Immagina.

Hai 10 anni, la vita ancora non ti desta particolari domande al di là di a cosa giocare o quando finirà la lezione in corso. Vai a scuola, hai una famiglia e hai degli amici con cui giocare, rigorosamente del tuo stesso sesso, maschi, come del resto dev’essere alle elementari, insomma che schifo le femmine.

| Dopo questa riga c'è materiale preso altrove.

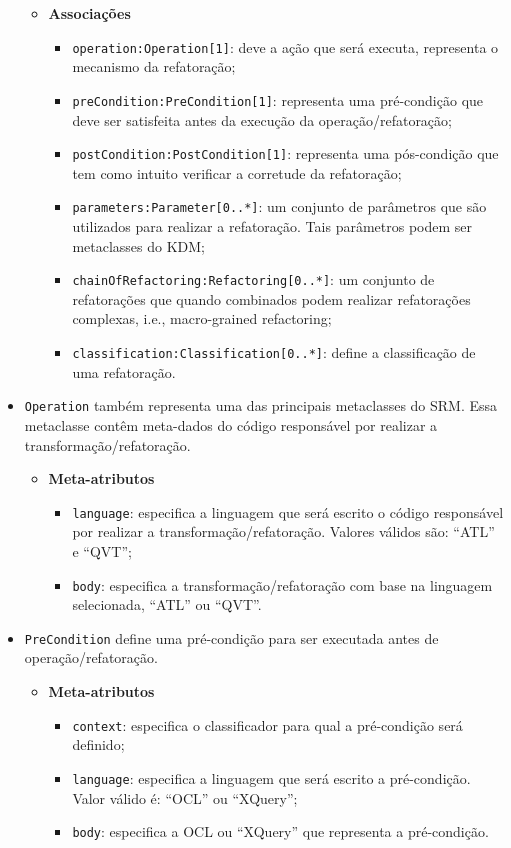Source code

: \begin{itemize}
\begin{itemize}
	\item \textbf{Associações}
		\begin{itemize}
			\item \texttt{operation:Operation[1]}: deve a ação que será executa, representa o mecanismo da refatoração;
			\item \texttt{preCondition:PreCondition[1]}: representa uma pré-condição que deve ser satisfeita antes da execução da operação/refatoração;
			\item \texttt{postCondition:PostCondition[1]}: representa uma pós-condição que tem como intuito verificar a corretude da refatoração;
			\item \texttt{parameters:Parameter[0..*]}: um conjunto de parâmetros que são utilizados para realizar a refatoração. Tais parâmetros podem ser metaclasses do KDM;
			\item \texttt{chainOfRefactoring:Refactoring[0..*]}: um conjunto de refatorações que quando combinados podem realizar refatorações complexas, i.e., macro-grained refactoring;
			\item \texttt{classification:Classification[0..*]}: define a classificação de uma refatoração.
		\end{itemize}	
\end{itemize} 

\item \texttt{Operation} também representa uma das principais metaclasses do SRM. Essa metaclasse contêm meta-dados do código responsável por realizar a transformação/refatoração.

\begin{itemize}
	\item \textbf{Meta-atributos}
		\begin{itemize}
			\item \texttt{language}: especifica a linguagem que será escrito o código responsável por realizar a transformação/refatoração. Valores válidos são: ``ATL'' e ``QVT'';
			\item \texttt{body}: especifica a transformação/refatoração com base na linguagem selecionada, ``ATL'' ou ``QVT''.
		\end{itemize}	
\end{itemize} 

\item \texttt{PreCondition} define uma pré-condição para ser executada antes de operação/refatoração.

\begin{itemize}
	\item \textbf{Meta-atributos}
		\begin{itemize}
			\item \texttt{context}: especifica o classificador para qual a pré-condição será definido;
			\item \texttt{language}: especifica a linguagem que será escrito a pré-condição. Valor válido é: ``OCL'' ou ``XQuery'';
			\item \texttt{body}: especifica a OCL ou ``XQuery'' que representa a pré-condição.
		\end{itemize}	
\end{itemize} 


\end{itemize}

Sei in piscina con tutti i tuoi amici, più qualche genitore, e sì dai, ma perché non facciamo tutti dei tuffi dagli scivoli? Quelli belli alti che sembrano tanto divertenti. Arrivato sul bordo dell’inizio della discesa, qualche ripensamento: hai paura, non ti va di lanciarti, cosa lo fai a fare se non ti diverti? Poi una voce, un genitore forse, il padre di qualcuno, o magari qualche amico che aspetta il suo turno: “Vai! Sii uomo!

Sii uomo? In che senso? Vabbè dai, lanciamoci comunque, la pressione addosso è troppa per resistere. Poi vent’anni dopo la domanda magari torna anche. Ma cosa vuol dire “sii uomo”? Forse che le donne hanno paura di lanciarsi da scivoli alti, e quindi se non lo faccio sono una donna? E poi che importa se nel mio corpo da uomo ho una mente da donna, che interessa a voi?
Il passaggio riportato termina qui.